Records for this task.
══════

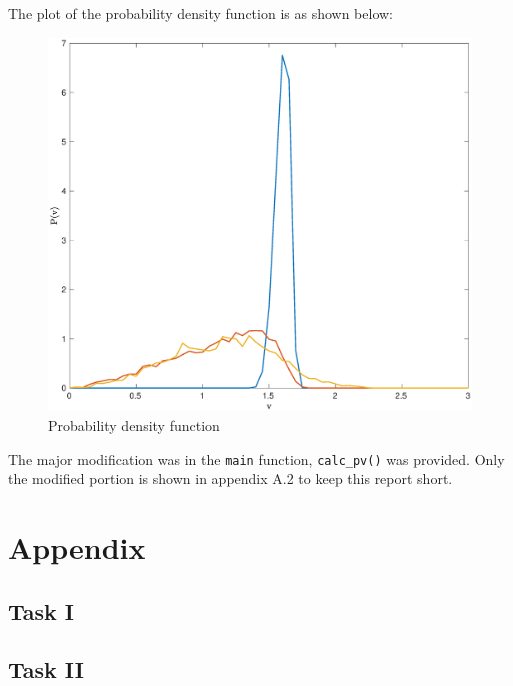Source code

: \documentclass[11pt, oneside]{article}   	%
\begin{document}
 The plot of the probability density function is as shown below:
 \begin{figure}[!htbp]
 	\centering
 	\includegraphics[scale=0.22]{probDensFunc.eps}
 	\caption{Probability density function}
 \end{figure}
The major modification was in the \texttt{main} function, \texttt{calc\_pv()} was provided. Only the modified portion is shown in appendix A.2 to keep this report short.

\appendix
\section{Appendix}
\subsection{Task I}


\subsection{Task II}

\end{document}
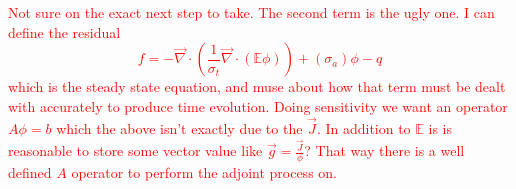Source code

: \documentclass[12pt]{report}
\renewcommand{\div}{\vec{\nabla} \cdot}
\newcommand{\Edd}{\mathbb{E}}
\newcommand{\sigt}{\sigma_t}
\newcommand{\siga}{\sigma_a}
\newcommand{\scalSource}{q}
\newcommand{\comment}[2]{\marginpar{\textcolor{#2}{$\star$}}\textcolor{#2}{#1}\newline}
\newcommand{\iwh}[1]{\comment{#1}{red}}
\newcommand{\iwh}[1]{\phantom{a}}
\begin{document}
\begin{appendices}
\iwh{Not sure on the exact next step to take. The second term is the ugly one. I can define the residual 
\begin{equation}
f=- \div \left( \frac{1}{\sigt} \div \left( \Edd \phi \right) \right)  + (\siga) \phi - \scalSource
\end{equation}
which is the steady state equation, and muse about how that term must be dealt with accurately to produce time evolution. 
Doing sensitivity we want an operator $A \phi = b$ which the above isn't exactly due to the $\vec{J}$. In addition to $\Edd$ is is reasonable to store some vector value like $\vec{g}=\frac{\vec{J}}{\phi}$? That way there is a well defined $A$ operator to perform the adjoint process on.}


\end{appendices}
\end{document}
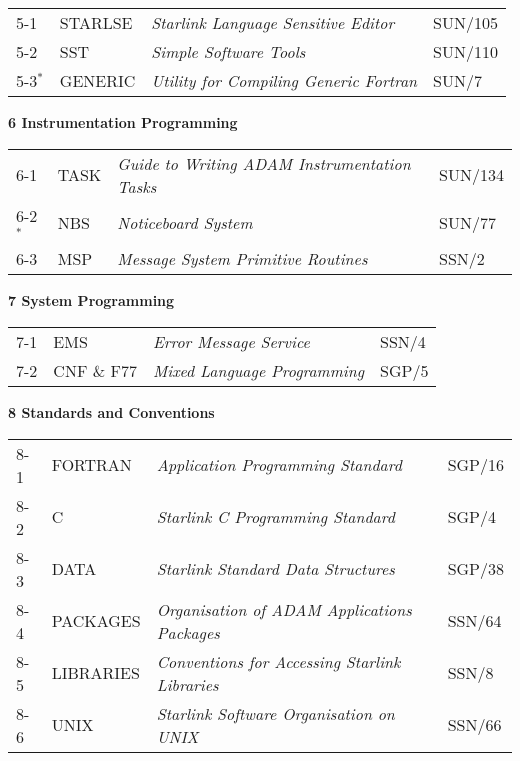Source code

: \documentclass[twoside,11pt]{article}
\newcommand{\latex}[1]{#1}
\newcommand{\xref}[3]{#1}
\newcommand{\changed}{\bf $^*$}
\begin{document}
\begin{tabular}{p{8mm}p{27mm}p{90mm}l}
5-1 & STARLSE & {\em Starlink Language Sensitive Editor} & \xref{SUN/105}{sun105}{}\\
5-2 & SST & {\em Simple Software Tools} & \xref{SUN/110}{sun110}{}\\
5-3\changed & GENERIC & {\em Utility for Compiling Generic Fortran} & \xref{SUN/7}{sun7}{}\\
\end{tabular}

\latex{\vspace{2ex}}
{\Large \bf 6 Instrumentation Programming}

\begin{tabular}{p{8mm}p{27mm}p{90mm}l}
6-1 & TASK & {\em Guide to Writing ADAM Instrumentation Tasks} & \xref{SUN/134}{sun134}{}\\
6-2\changed & NBS & {\em Noticeboard System} & \xref{SUN/77}{sun77}{}\\
6-3 & MSP & {\em Message System Primitive Routines} & \xref{SSN/2}{ssn2}{}\\
\end{tabular}

\latex{\vspace{2ex}}
{\Large \bf 7 System Programming}

\begin{tabular}{p{8mm}p{27mm}p{90mm}l}
7-1 & EMS & {\em Error Message Service} & \xref{SSN/4}{ssn4}{}\\
7-2 & CNF \& F77 & {\em Mixed Language Programming} & \xref{SGP/5}{sgp5}{}\\
\end{tabular}

\latex{\vspace{2ex}}
{\Large \bf 8 Standards and Conventions}

\begin{tabular}{p{8mm}p{27mm}p{90mm}l}
8-1 & FORTRAN & {\em Application Programming Standard} & \xref{SGP/16}{sgp16}{}\\
8-2 & C & {\em Starlink C Programming Standard} & \xref{SGP/4}{sgp4}{}\\
8-3 & DATA & {\em Starlink Standard Data Structures} & \xref{SGP/38}{sgp38}{}\\
8-4 & PACKAGES & {\em Organisation of ADAM Applications Packages} & \xref{SSN/64}{ssn64}{}\\
8-5 & LIBRARIES & {\em Conventions for Accessing Starlink Libraries} & \xref{SSN/8}{ssn8}{}\\
8-6 & UNIX & {\em Starlink Software Organisation on UNIX} & \xref{SSN/66}{ssn66}{}\\
\end{tabular}
\end{document}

══════

Work task. Return exactly, and only, the line containing "8 Standards and" and every line after it through the end of the material.

Solution for this task.
{\Large \bf 8 Standards and Conventions}

\begin{tabular}{p{8mm}p{27mm}p{90mm}l}
8-1 & FORTRAN & {\em Application Programming Standard} & \xref{SGP/16}{sgp16}{}\\
8-2 & C & {\em Starlink C Programming Standard} & \xref{SGP/4}{sgp4}{}\\
8-3 & DATA & {\em Starlink Standard Data Structures} & \xref{SGP/38}{sgp38}{}\\
8-4 & PACKAGES & {\em Organisation of ADAM Applications Packages} & \xref{SSN/64}{ssn64}{}\\
8-5 & LIBRARIES & {\em Conventions for Accessing Starlink Libraries} & \xref{SSN/8}{ssn8}{}\\
8-6 & UNIX & {\em Starlink Software Organisation on UNIX} & \xref{SSN/66}{ssn66}{}\\
\end{tabular}
\end{document}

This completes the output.